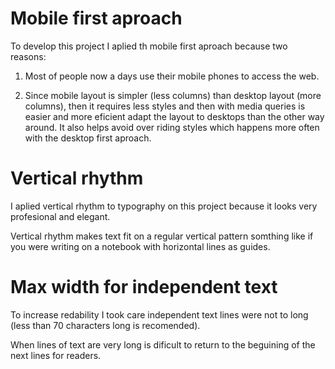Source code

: # Mobile first aproach

To develop this project I aplied th mobile first aproach because two reasons:

1. Most of people now a days use their mobile phones to access the web.

2. Since mobile layout is simpler (less columns) than desktop layout (more columns), then it requires less styles and then with media queries is easier and more eficient adapt the layout to desktops than the other way around. It also helps avoid over riding styles which happens more often with the desktop first aproach.

# Vertical rhythm

I aplied vertical rhythm to typography on this project because it looks very profesional and elegant. 

Vertical rhythm makes text fit on a regular vertical pattern somthing like if you were writing on a notebook with horizontal lines as guides.

# Max width for independent text

To increase redability I took care independent text lines were not to long (less than 70 characters long is recomended).

When lines of text are very long is dificult to return to the beguining of the next lines for readers.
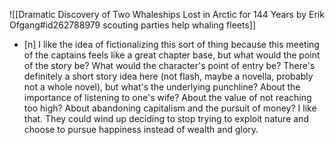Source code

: ![[Dramatic Discovery of Two Whaleships Lost in Arctic for 144 Years by Erik Ofgang#id262788979 scouting parties help whaling fleets]]
- [n] I like the idea of fictionalizing this sort of thing because this meeting of the captains feels like a great chapter base, but what would the point of the story be? What would the character's point of entry be? There's definitely a short story idea here (not flash, maybe a novella, probably not a whole novel), but what's the underlying punchline? About the importance of listening to one's wife? About the value of not reaching too high? About abandoning capitalism and the pursuit of money? I like that. They could wind up deciding to stop trying to exploit nature and choose to pursue happiness instead of wealth and glory.
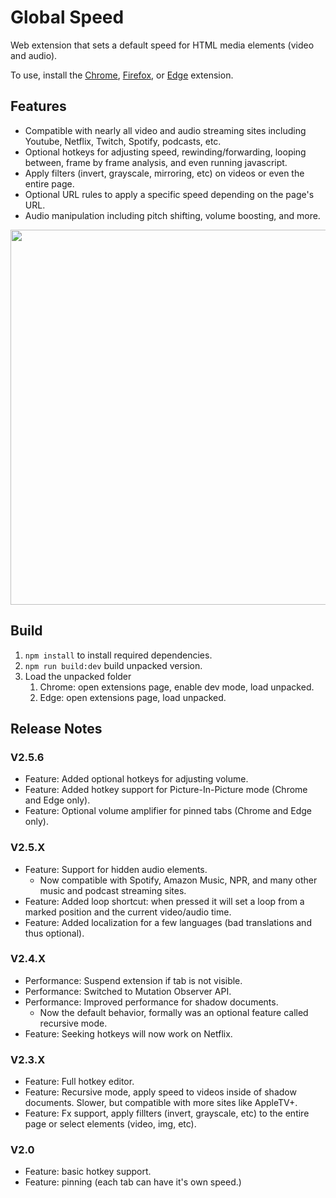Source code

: # Global Speed
Web extension that sets a default speed for HTML media elements (video and audio). 

To use, install the [Chrome](https://chrome.google.com/webstore/detail/global-speed-youtube-netf/jpbjcnkcffbooppibceonlgknpkniiff?hl=en), [Firefox](https://addons.mozilla.org/en-US/firefox/addon/global-speed/), or [Edge](https://microsoftedge.microsoft.com/addons/detail/mjhlabbcmjflkpjknnicihkfnmbdfced) extension. 

## Features
- Compatible with nearly all video and audio streaming sites including Youtube, Netflix, Twitch, Spotify, podcasts, etc.  
- Optional hotkeys for adjusting speed, rewinding/forwarding, looping between, frame by frame analysis, and even running javascript.  
- Apply filters (invert, grayscale, mirroring, etc) on videos or even the entire page. 
- Optional URL rules to apply a specific speed depending on the page's URL. 
- Audio manipulation including pitch shifting, volume boosting, and more. 


<img src="https://github.com/polywock/globalSpeed/blob/master/assets/screenshot_a.jpg?raw=true" width="600">

## Build 
1. `npm install` to install required dependencies. 
1. `npm run build:dev` build unpacked version. 
1. Load the unpacked folder
   1. Chrome: open extensions page, enable dev mode, load unpacked. 
   1. Edge: open extensions page, load unpacked.

## Release Notes

### V2.5.6 
- Feature: Added optional hotkeys for adjusting volume.
- Feature: Added hotkey support for Picture-In-Picture mode (Chrome and Edge only).
- Feature: Optional volume amplifier for pinned tabs (Chrome and Edge only). 

### V2.5.X
- Feature: Support for hidden audio elements. 
   - Now compatible with Spotify, Amazon Music, NPR, and many other music and podcast streaming sites.
- Feature: Added loop shortcut: when pressed it will set a loop from a marked position and the current video/audio time. 
- Feature: Added localization for a few languages (bad translations and thus optional).

### V2.4.X
- Performance: Suspend extension if tab is not visible. 
- Performance: Switched to Mutation Observer API. 
- Performance: Improved performance for shadow documents. 
   - Now the default behavior, formally was an optional feature called recursive mode. 
- Feature: Seeking hotkeys will now work on Netflix. 

### V2.3.X 
- Feature: Full hotkey editor.  
- Feature: Recursive mode, apply speed to videos inside of shadow documents. Slower, but compatible with more sites like AppleTV+. 
- Feature: Fx support, apply fillters (invert, grayscale, etc) to the entire page or select elements (video, img, etc).  

### V2.0
- Feature: basic hotkey support. 
- Feature: pinning (each tab can have it's own speed.)
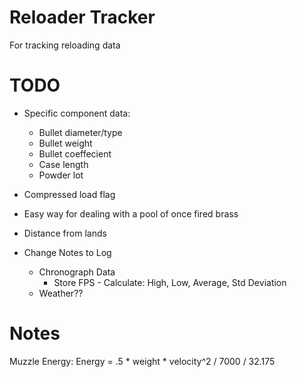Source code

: Reloader Tracker
==============
For tracking reloading data


TODO
==============
* Specific component data:
	* Bullet diameter/type
	* Bullet weight
	* Bullet coeffecient
	* Case length
	* Powder lot

* Compressed load flag
* Easy way for dealing with a pool of once fired brass
* Distance from lands
* Change Notes to Log
	* Chronograph Data
		* Store FPS - Calculate: High, Low, Average, Std Deviation
	* Weather??

Notes
==============
Muzzle Energy:
Energy = .5 * weight * velocity^2 / 7000 / 32.175

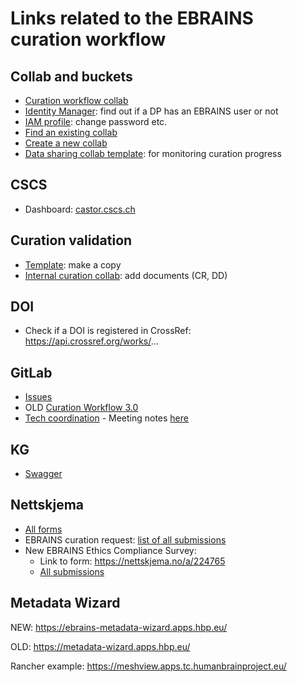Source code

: # Links related to the EBRAINS curation workflow

## Collab and buckets

 - [Curation workflow collab](https://wiki.ebrains.eu/bin/view/Collabs/curation-workflow)
 - [Identity Manager](https://wiki.ebrains.eu/bin/view/Identity/#/users/): find out if a DP has an EBRAINS user or not
 - [IAM profile](https://iam.ebrains.eu/auth/realms/hbp/account/): change password etc.
 - [Find an existing collab](https://wiki.ebrains.eu/bin/view/Collabs)
 - [Create a new collab](https://wiki.ebrains.eu/bin/view/Collabs?clbaction=create)
 - [Data sharing collab template](https://wiki.ebrains.eu/bin/view/Collabs/data-sharing-collab-template/): for monitoring curation progress

## CSCS

 - Dashboard: [castor.cscs.ch](https://castor.cscs.ch/)


## Curation validation

 - [Template](https://docs.google.com/document/d/1bCQyJEJ3uusgaJPYw5vjnTUQkPtQwnX6YLLA62Rcotk/edit): make a copy
 - [Internal curation collab](https://drive.ebrains.eu/library/47995dbc-f576-4008-a76c-eefbfd818529/HBP%20Data%20Curation%20-%20Internal/CW3.0%20Dataset%20specific%20documents): add documents (CR, DD)

## DOI

 - Check if a DOI is registered in CrossRef: https://api.crossref.org/works/...

## GitLab

 - [Issues](https://kanban.ebrains.eu/curators/ebrains-curation-team/-/issues)
 - OLD [Curation Workflow 3.0](https://kanban.ebrains.eu/curators/ebrains-curation-team/-/wikis/1.-Curation-workflow-3.0)
 - [Tech coordination](https://gitlab.ebrains.eu/ri/tech-hub) - Meeting notes [here](https://gitlab.ebrains.eu/ri/tech-hub/coordination/meetings/-/wikis/Home/Technical-Coordination)

## KG
 - [Swagger](https://core.kg.ebrains.eu/swagger-ui/index.html)

## Nettskjema

 - [All forms](https://nettskjema.no/user/form)
 - EBRAINS curation request: [list of all submissions](https://nettskjema.no/user/form/submission/list.html?id=104328)
 - New EBRAINS Ethics Compliance Survey:
   - Link to form: https://nettskjema.no/a/224765
   - [All submissions](https://nettskjema.no/user/form/submission/list.html?id=224765)


## Metadata Wizard

NEW: https://ebrains-metadata-wizard.apps.hbp.eu/

OLD: https://metadata-wizard.apps.hbp.eu/

Rancher example: https://meshview.apps.tc.humanbrainproject.eu/
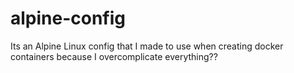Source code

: # alpine-config
Its an Alpine Linux config that I made to use when creating docker containers because I overcomplicate everything??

--- Task ---
In the listing, count every line holding the word "elements"; answer with the count alone.

--- Exercise result ---
3